• [Task goal]:
Count the lines in the records below that contain the word "diagram", and give that figure alone.

• [Provided information]:
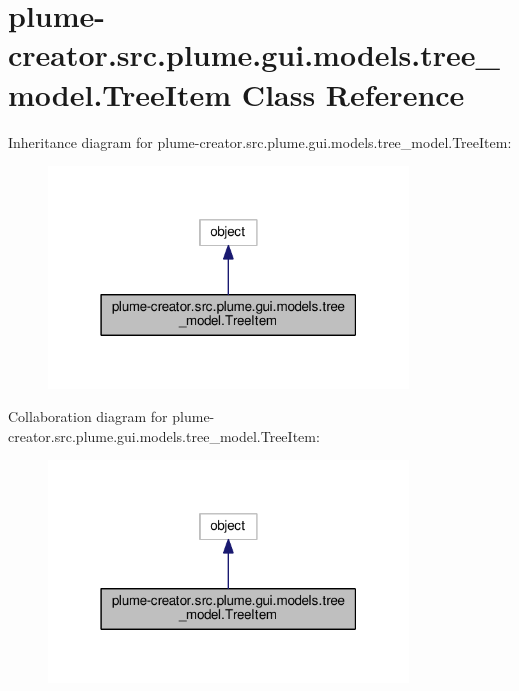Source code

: \hypertarget{classplume-creator_1_1src_1_1plume_1_1gui_1_1models_1_1tree__model_1_1_tree_item}{}\section{plume-\/creator.src.\+plume.\+gui.\+models.\+tree\+\_\+model.\+Tree\+Item Class Reference}
\label{classplume-creator_1_1src_1_1plume_1_1gui_1_1models_1_1tree__model_1_1_tree_item}


Inheritance diagram for plume-\/creator.src.\+plume.\+gui.\+models.\+tree\+\_\+model.\+Tree\+Item\+:\nopagebreak
\begin{figure}[H]
\begin{center}
\leavevmode
\includegraphics[width=271pt]{classplume-creator_1_1src_1_1plume_1_1gui_1_1models_1_1tree__model_1_1_tree_item__inherit__graph}
\end{center}
\end{figure}


Collaboration diagram for plume-\/creator.src.\+plume.\+gui.\+models.\+tree\+\_\+model.\+Tree\+Item\+:\nopagebreak
\begin{figure}[H]
\begin{center}
\leavevmode
\includegraphics[width=271pt]{classplume-creator_1_1src_1_1plume_1_1gui_1_1models_1_1tree__model_1_1_tree_item__coll__graph}
\end{center}
\end{figure}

• [Output for this task]:
2